I glanced back at the cops frantically dancing about as they tore smoking and sparking radios off their belts and threw them to the ground.  "Where are we going?"

"I know just the place," Shelton said.

Katie stared dumbfounded as people all over the park tossed their screeching, hissing smartphones on the ground, running from them like they were live grenades.  A Pomeranian dog yapped at his master's phone until it made a loud popping noise, then yelped and ran in circles until his leash wrapped so tightly around his owner's legs, the guy toppled over.  I tapped Katie on the shoulder to get her attention.

"We're moving out."

She nodded and followed behind me wordlessly.

Elyssa fell into stride next to me.  "I know this is a bad time, but, well, I'm starving."

"Blood?"

She nodded.

"I need some sustenance myself."  My legs were still weak and trembling from our long run.  The demonic source supplying my supernatural abilities howled for relief.  My throat felt parched and my stomach growled over and over again.  I'd been too hyped with worry to think about it until now.

I glanced at Elyssa. "How will you, uh…you know?"

"My parents have packs.  I know of a few other places I can get them, but…"  She trailed off.

"But what?"

"I don't want to leave you.  You'll probably get killed without my help."

I laughed.  "You're such an optimist."  I looked at Shelton's back as he led us out of the park and into an alleyway across the street.  "Can we trust him?"

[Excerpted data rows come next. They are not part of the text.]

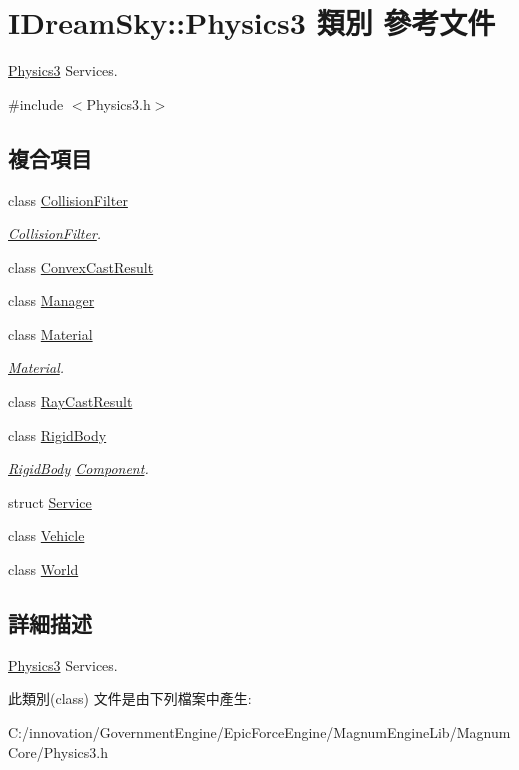 \hypertarget{class_i_dream_sky_1_1_physics3}{}\section{I\+Dream\+Sky\+:\+:Physics3 類別 參考文件}
\label{class_i_dream_sky_1_1_physics3}


\hyperlink{class_i_dream_sky_1_1_physics3}{Physics3} Services.  




{\ttfamily \#include $<$Physics3.\+h$>$}

\subsection*{複合項目}
\begin{DoxyCompactItemize}
\item 
class \hyperlink{class_i_dream_sky_1_1_physics3_1_1_collision_filter}{Collision\+Filter}
\begin{DoxyCompactList}\small\item\em \hyperlink{class_i_dream_sky_1_1_physics3_1_1_collision_filter}{Collision\+Filter}. \end{DoxyCompactList}\item 
class \hyperlink{class_i_dream_sky_1_1_physics3_1_1_convex_cast_result}{Convex\+Cast\+Result}
\item 
class \hyperlink{class_i_dream_sky_1_1_physics3_1_1_manager}{Manager}
\item 
class \hyperlink{class_i_dream_sky_1_1_physics3_1_1_material}{Material}
\begin{DoxyCompactList}\small\item\em \hyperlink{class_i_dream_sky_1_1_physics3_1_1_material}{Material}. \end{DoxyCompactList}\item 
class \hyperlink{class_i_dream_sky_1_1_physics3_1_1_ray_cast_result}{Ray\+Cast\+Result}
\item 
class \hyperlink{class_i_dream_sky_1_1_physics3_1_1_rigid_body}{Rigid\+Body}
\begin{DoxyCompactList}\small\item\em \hyperlink{class_i_dream_sky_1_1_physics3_1_1_rigid_body}{Rigid\+Body} \hyperlink{class_i_dream_sky_1_1_component}{Component}. \end{DoxyCompactList}\item 
struct \hyperlink{struct_i_dream_sky_1_1_physics3_1_1_service}{Service}
\item 
class \hyperlink{class_i_dream_sky_1_1_physics3_1_1_vehicle}{Vehicle}
\item 
class \hyperlink{class_i_dream_sky_1_1_physics3_1_1_world}{World}
\end{DoxyCompactItemize}


\subsection{詳細描述}
\hyperlink{class_i_dream_sky_1_1_physics3}{Physics3} Services. 

此類別(class) 文件是由下列檔案中產生\+:\begin{DoxyCompactItemize}
\item 
C\+:/innovation/\+Government\+Engine/\+Epic\+Force\+Engine/\+Magnum\+Engine\+Lib/\+Magnum\+Core/Physics3.\+h\end{DoxyCompactItemize}
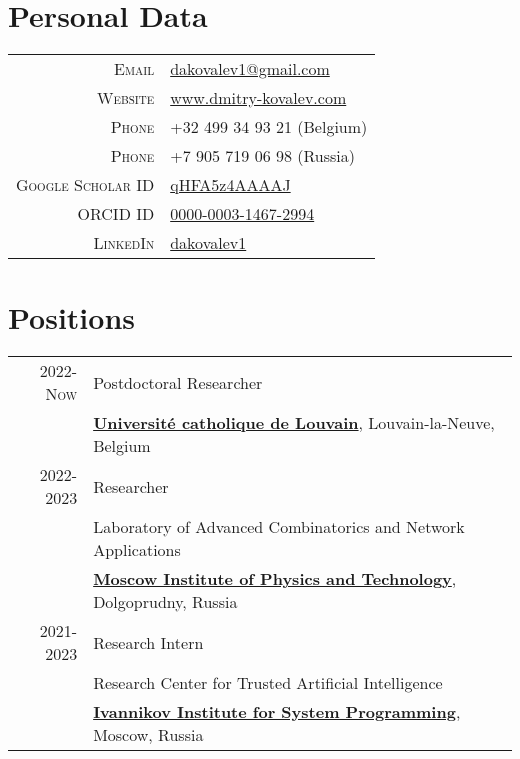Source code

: \section{Personal Data}

\begin{tabular}{rl}
	\textsc{Email} & \href{mailto:dakovalev1@gmail.com}{dakovalev1@gmail.com}\\
	\textsc{Website} & \href{https://www.dmitry-kovalev.com}{www.dmitry-kovalev.com}\\
	\textsc{Phone} &  +32 499 34 93 21 (Belgium)\\
	\textsc{Phone} & +7 905 719 06 98 (Russia)\\
	\textsc{Google Scholar ID} &\href{https://scholar.google.com/citations?user=qHFA5z4AAAAJ}{qHFA5z4AAAAJ}\\
	\textsc{ORCID ID} & \href{https://orcid.org/0000-0003-1467-2994}{0000-0003-1467-2994}\\
	\textsc{LinkedIn} & \href{https://www.linkedin.com/in/dakovalev1/}{dakovalev1}

\end{tabular}



\section{Positions}
\begin{tabular}{rl}	
	\textsc{2022-Now}& Postdoctoral Researcher\\
	& \textbf{\href{https://uclouvain.be/en/index.html}{\color{black}Université catholique de Louvain}}, Louvain-la-Neuve, Belgium\\
	\textsc{2022-2023}& Researcher\\
	&Laboratory of Advanced Combinatorics and Network Applications\\
	&\textbf{\href{https://mipt.ru/}{\color{black}Moscow Institute of Physics and Technology}}, Dolgoprudny, Russia\\
	\textsc{2021-2023}& Research Intern\\
	 &Research Center for Trusted Artificial Intelligence\\
	 &\textbf{\href{https://www.ispras.ru/en/}{\color{black}Ivannikov Institute for System Programming}}, Moscow, Russia
\end{tabular}


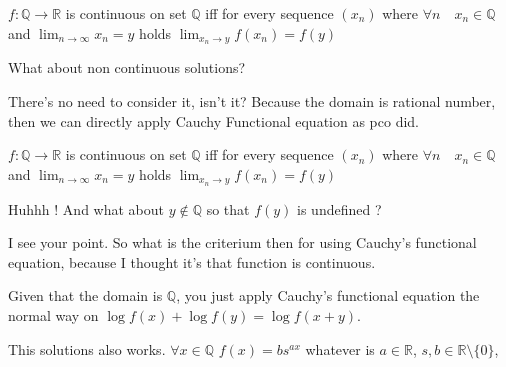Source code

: \begin{solution}
	$f:\mathbb Q\to \mathbb R$ is continuous on set $\mathbb Q $ iff for every sequence $(x_n)$ where $\forall n \quad x_n\in \mathbb Q$ and $\lim_{n\to \infty}x_n=y$ holds $\lim_{x_n\to y} f(x_n)=f(y)$
\end{solution}



\begin{solution}
	\begin{tcolorbox}What about non continuous solutions?\end{tcolorbox}

There's no need to consider it, isn't it? Because the domain is rational number, then we can directly apply Cauchy Functional equation as pco did.
\end{solution}



\begin{solution}
	\begin{tcolorbox}$f:\mathbb Q\to \mathbb R$ is continuous on set $\mathbb Q $ iff for every sequence $(x_n)$ where $\forall n \quad x_n\in \mathbb Q$ and $\lim_{n\to \infty}x_n=y$ holds $\lim_{x_n\to y} f(x_n)=f(y)$\end{tcolorbox}
Huhhh !
And what about $y\notin\mathbb Q$ so that $f(y)$ is undefined ?

\end{solution}



\begin{solution}
	I see your point. So what is the criterium then for using Cauchy's functional equation, because I thought it's that function is continuous.
\end{solution}



\begin{solution}
	Given that the domain is $\mathbb{Q}$, you just apply Cauchy's functional equation the normal way on $\log{f(x)}+\log{f(y)}=\log{f(x+y)}$.
\end{solution}



\begin{solution}
	This solutions also works. $\forall x\in\mathbb Q$ $f(x)=bs^{ax}$ whatever is $a\in\mathbb R$, $s,b\in\mathbb R\setminus\{0\}$,
\end{solution}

"You want my professional opinion?"

"You're obviously a better judge of character than I am."

A smile lit her face.  "I think we can trust him to an extent.  But Shelton looks out for Shelton.  Don't expect him to deliver more than he can."

"Then why is he helping us?"

"I have a feeling we'll find out."

My stomach clenched at the thought.

After a twenty-minute walk through a warren of narrow service roads, alleyways, and pot-holed streets in a bad part of the city, Shelton stopped in a narrow alley and examined an iron door set into the side of an old red-brick building.  It might have been a storehouse at some point.  A dozen or more identical doors lined this alley and the next one over, but I didn't see what made this one different.  The front of the building faced a cracked and rutted one-way street across from a graffiti-covered convenience store with more bars on the windows than the state penitentiary.  A bum in a cardboard hut groaned and rolled onto the filthy alley floor.  An empty alcohol bottle rolled from his fingers and into the gutter. In front of the convenience store I saw a group of men laugh raucously, drinking from containers covered with brown paper bags. I almost wished I could hear them swap stories—probably about killing people in prison.

"Nice neighborhood," I said.

He smirked.  "Quaint, ain't it?"

The inside didn't look much better.  Dust covered a bare concrete floor.  A filthy mattress with stains I didn't care to identify occupied a corner of the room.  "You're keeping Dad here?" I asked, horrified at the prospect of anyone sleeping on that mattress.